Miron argued that: MNI had promised in a proposal to perform the work in a workmanlike manner—but had failed to do so; had submitted payment applications that falsely purported that the work had been performed satisfactorily; and should have known of the substandard installation of the cleat and therefore must have concealed it. The trial court rejected all these arguments and issued summary judgment based on the statute of repose.

Decision: The Wisconsin Court of Appeals affirmed the trial court decision. In part, it concluded that although there was evidence of the condition of the cleat (not attached to wood) in 2011, there was no evidence of its condition in 2000, and no evidence of any concealment. The court also held that a promise to perform cannot be categorized as a misrepresentation: the concept of misrepresentation is based on existing facts, not future actions. Finally, of most interest, the court held that if submitting payment applications, or for that matter breaching the implied covenant to perform the work in a satisfactory manner, could be construed as “misrepresentations,” then contractors would never be able to enjoy the protections of the statute of repose. The arguments put forward by the plaintiff would “eviscerate the intent of the statute of repose and lead to absurd results.”

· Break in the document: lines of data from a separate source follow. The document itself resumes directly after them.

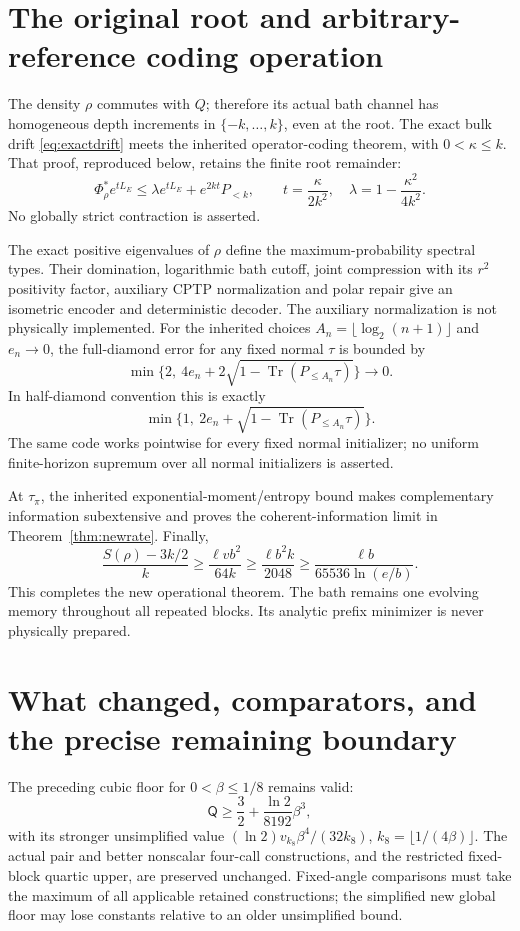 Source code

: \documentclass[11pt]{article}
\newcommand{\Tr}{\operatorname{Tr}}
\newcommand{\Qcap}{\mathsf Q}
\begin{document}
\section{The original root and arbitrary-reference coding operation}

The density \(\rho\) commutes with \(Q\); therefore its actual bath channel
has homogeneous depth increments in \(\{-k,\ldots,k\}\), even at the
root. The exact bulk drift \eqref{eq:exactdrift} meets the inherited
operator-coding theorem, with \(0<\kappa\le k\).
That proof, reproduced below, retains the finite root remainder:
\[
 \Phi_\rho^*e^{tL_E}\le
 \lambda e^{tL_E}+e^{2kt}P_{<k},\qquad
 t=\frac{\kappa}{2k^2},\quad
 \lambda=1-\frac{\kappa^2}{4k^2}.
\]
No globally strict contraction is asserted.

The exact positive eigenvalues of \(\rho\) define the maximum-probability
spectral types. Their domination, logarithmic bath cutoff, joint compression
with its \(r^2\) positivity factor, auxiliary CPTP normalization and polar
repair give an isometric encoder and deterministic decoder.
The auxiliary normalization is not physically implemented.
For the inherited choices \(A_n=\lfloor\log_2(n+1)\rfloor\) and \(e_n\to0\),
the full-diamond error for any fixed normal \(\tau\) is bounded by
\[
 \min\{2,\ 4e_n+2\sqrt{1-\Tr(P_{\le A_n}\tau)}\}\longrightarrow0.
\]
In half-diamond convention this is exactly
\[
 \min\{1,\ 2e_n+\sqrt{1-\Tr(P_{\le A_n}\tau)}\}.
\]
The same code works pointwise for every fixed normal initializer; no
uniform finite-horizon supremum over all normal initializers is asserted.

At \(\tau_\pi\), the inherited exponential-moment/entropy bound makes
complementary information subextensive and proves the coherent-information
limit in Theorem~\ref{thm:newrate}. Finally,
\[
 \frac{S(\rho)-3k/2}{k}\ge\frac{\ell vb^2}{64k}
 \ge\frac{\ell b^2k}{2048}
 \ge\frac{\ell b}{65536\ln(e/b)}.
\]
This completes the new operational theorem. The bath remains one evolving
memory throughout all repeated blocks. Its analytic prefix minimizer is
never physically prepared.

\section{What changed, comparators, and the precise remaining boundary}

The preceding cubic floor for \(0<\beta\le1/8\) remains valid:
\[
 \Qcap\ge\frac32+\frac{\ln2}{8192}\beta^3,
\]
with its stronger unsimplified value
\((\ln2)v_{k_8}\beta^4/(32k_8)\), \(k_8=\lfloor1/(4\beta)\rfloor\).
The actual pair and better nonscalar four-call constructions, and the
restricted fixed-block quartic upper, are preserved unchanged.
Fixed-angle comparisons must take the maximum of all applicable retained
constructions; the simplified new global floor may lose constants relative
to an older unsimplified bound.
\end{document}
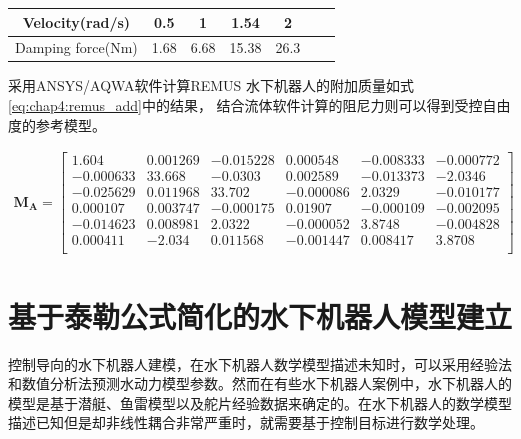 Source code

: \begin{table}
\centering
\label{tab:chap4:table_auv2}
\begin{tabular}{ccccccc}
\toprule
 Velocity(rad/s)    & 0.5 & 1 & 1.54 &2   \\
\midrule
 Damping force(Nm) & 1.68 &6.68 &15.38 & 26.3   \\
\bottomrule
\end{tabular}
\end{table}

采用ANSYS/AQWA软件计算REMUS 水下机器人的附加质量如式\ref{eq:chap4:remus_add}中的结果， 结合流体软件计算的阻尼力则可以得到受控自由度的参考模型。

\begin{equation}
\label{eq:chap4:remus_add}
\begin{aligned}
\bm{M_{A}} = \begin{bmatrix}
     1.604 &   0.001269 &  -0.015228 &  0.000548 &   -0.008333 & -0.000772  \\
     -0.000633 &   33.668 &  -0.0303 &  0.002589 &   -0.013373 & -2.0346  \\
     -0.025629 &  0.011968  &  33.702  &  -0.000086 &  2.0329 &  -0.010177\\
     0.000107 &  0.003747  &  -0.000175  & 0.01907 & -0.000109  &  -0.002095\\
     -0.014623  &  0.008981 &  2.0322  &  -0.000052 &   3.8748  & -0.004828\\
     0.000411  &  -2.034 &  0.011568 &  -0.001447 &  0.008417  &  3.8708\\
         \end{bmatrix}
\end{aligned}
\end{equation}






\section{基于泰勒公式简化的水下机器人模型建立  }

控制导向的水下机器人建模，在水下机器人数学模型描述未知时，可以采用经验法和数值分析法预测水动力模型参数。然而在有些水下机器人案例中，水下机器人的模型是基于潜艇、鱼雷模型以及舵片经验数据来确定的\cite{yuanchuan2001submarine,Borst1985Fluid,bottaccini1954stablity}。在水下机器人的数学模型描述已知但是却非线性耦合非常严重时，就需要基于控制目标进行数学处理。

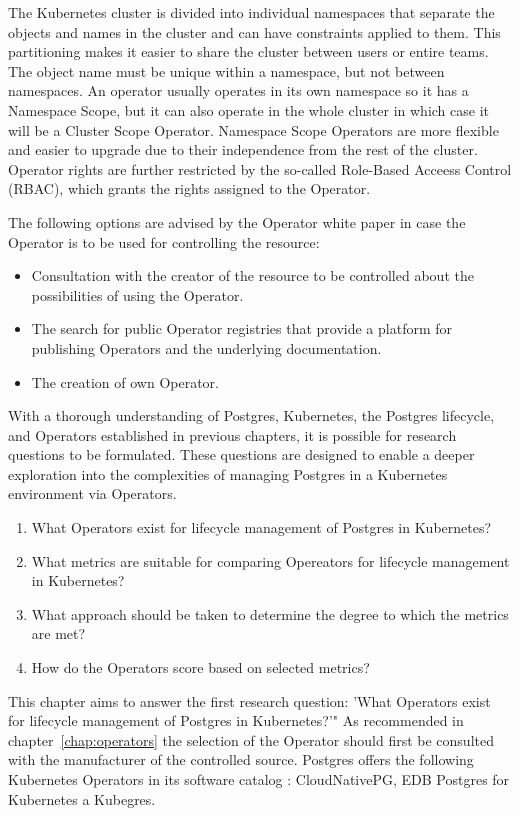 The Kubernetes cluster is divided into individual namespaces that separate the objects and names in the cluster and can have constraints applied to them. This partitioning makes it easier to share the cluster between users or entire teams. The object name must be unique within a namespace, but not between namespaces.  An operator usually operates in its own namespace so it has a Namespace Scope, but it can also operate in the whole cluster in which case it will be a Cluster Scope Operator. Namespace Scope Operators are more flexible and easier to upgrade due to their independence from the rest of the cluster. Operator rights are further restricted by the so-called Role-Based Acceess Control (RBAC), which grants the rights assigned to the Operator. \cite{ OperatorsAtK8sIface}

The following options are advised by the Operator white paper \cite{OperatorWhitepaper} in case the Operator is to be used for controlling the resource:
\begin{itemize}
  \item	Consultation with the creator of the resource to be controlled about the possibilities of using the Operator.
  \item	The search for public Operator registries that provide a platform for publishing Operators and the underlying documentation.
  \item	The creation of own Operator.
\end{itemize}

With a thorough understanding of Postgres, Kubernetes, the Postgres lifecycle, and Operators established in previous chapters, it is possible for research questions to be formulated. These questions are designed to enable a deeper exploration into the complexities of managing Postgres in a Kubernetes environment via Operators.

\begin{enumerate}
  \item What Operators exist for lifecycle management of Postgres in Kubernetes?
  \item What metrics are suitable for comparing Opereators for lifecycle management in Kubernetes?
  \item What approach should be taken to determine the degree to which the metrics are met?
  \item How do the Operators score based on selected metrics?
\end{enumerate}

\label{chap:searchForOperators}
This chapter aims to answer the first research question: 'What Operators exist for lifecycle management of Postgres in Kubernetes?'"
As recommended in chapter~\ref{chap:operators} the selection of the Operator should first be consulted with the manufacturer of the controlled source. Postgres offers the following Kubernetes Operators in its software catalog \cite{docuPgSwCatalogue}: CloudNativePG, EDB Postgres for Kubernetes a Kubegres.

Comment: By their very nature, statutes of repose protect wrongdoers as well as the innocent. One important basis for the statute of repose is the idea that it is usually impossible to have a fair adjudication of an issue many long years after the project was completed. Another purpose is to reduce uncertainty and exposure, for the sake of the orderly conduct of business planning and transactions. This might result in some unfairness in individual cases, but serves a more general beneficial public purpose.